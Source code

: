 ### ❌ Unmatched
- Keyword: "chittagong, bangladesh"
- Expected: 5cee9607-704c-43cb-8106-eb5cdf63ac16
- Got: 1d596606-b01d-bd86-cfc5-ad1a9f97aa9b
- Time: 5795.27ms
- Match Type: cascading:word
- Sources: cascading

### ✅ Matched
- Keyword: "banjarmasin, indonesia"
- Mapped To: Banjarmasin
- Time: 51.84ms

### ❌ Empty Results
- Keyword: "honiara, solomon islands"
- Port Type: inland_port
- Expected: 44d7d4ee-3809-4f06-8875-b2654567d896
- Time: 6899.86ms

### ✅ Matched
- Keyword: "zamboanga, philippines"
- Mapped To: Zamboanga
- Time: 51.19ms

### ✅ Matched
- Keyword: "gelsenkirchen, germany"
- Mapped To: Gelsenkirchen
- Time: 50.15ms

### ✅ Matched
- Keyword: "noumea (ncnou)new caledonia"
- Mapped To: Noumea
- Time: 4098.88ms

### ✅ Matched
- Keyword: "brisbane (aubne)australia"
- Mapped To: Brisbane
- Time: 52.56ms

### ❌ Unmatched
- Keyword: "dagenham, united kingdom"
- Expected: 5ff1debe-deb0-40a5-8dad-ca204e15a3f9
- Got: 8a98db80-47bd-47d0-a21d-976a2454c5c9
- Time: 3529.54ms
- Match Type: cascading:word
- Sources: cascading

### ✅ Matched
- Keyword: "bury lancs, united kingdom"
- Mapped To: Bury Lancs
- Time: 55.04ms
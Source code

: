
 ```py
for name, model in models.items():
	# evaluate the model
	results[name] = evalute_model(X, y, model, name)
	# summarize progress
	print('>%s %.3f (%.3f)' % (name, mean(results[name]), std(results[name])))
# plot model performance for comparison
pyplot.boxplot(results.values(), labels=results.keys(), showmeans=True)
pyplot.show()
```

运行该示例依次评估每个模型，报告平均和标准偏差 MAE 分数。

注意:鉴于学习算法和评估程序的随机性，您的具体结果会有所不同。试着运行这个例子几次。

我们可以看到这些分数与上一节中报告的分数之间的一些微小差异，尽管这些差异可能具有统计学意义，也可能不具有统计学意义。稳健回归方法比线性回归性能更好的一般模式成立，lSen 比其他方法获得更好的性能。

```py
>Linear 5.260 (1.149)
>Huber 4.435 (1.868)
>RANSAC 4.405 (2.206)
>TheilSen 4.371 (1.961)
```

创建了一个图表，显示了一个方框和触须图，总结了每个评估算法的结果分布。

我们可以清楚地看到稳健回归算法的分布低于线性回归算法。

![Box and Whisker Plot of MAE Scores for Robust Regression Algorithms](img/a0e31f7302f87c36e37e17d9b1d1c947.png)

*-*-*

__EXERCISE DESCRIPTION__:
From the listing above, return every line that carries the string "pyplot".

__COMPLETED EXERCISE__:
pyplot.boxplot(results.values(), labels=results.keys(), showmeans=True)
pyplot.show()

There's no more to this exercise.